START Listed entries

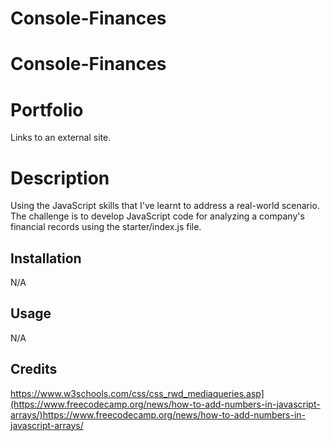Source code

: # Console-Finances

#   Console-Finances

# Portfolio


Links to an external site.

# Description
Using the JavaScript skills that I've learnt to address a real-world scenario. The challenge is to develop JavaScript code for analyzing a company's financial records using the starter/index.js file.

## Installation

N/A

## Usage

N/A

## Credits

https://www.w3schools.com/css/css_rwd_mediaqueries.asp](https://www.freecodecamp.org/news/how-to-add-numbers-in-javascript-arrays/)https://www.freecodecamp.org/news/how-to-add-numbers-in-javascript-arrays/
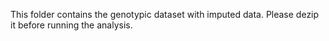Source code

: This folder contains the genotypic dataset with imputed data. Please dezip it before running the analysis.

END Listed entries

## Problem details
Reproduce every line in the records above that contains the word "Console".

## Answer to the problem
: # Console-Finances
#   Console-Finances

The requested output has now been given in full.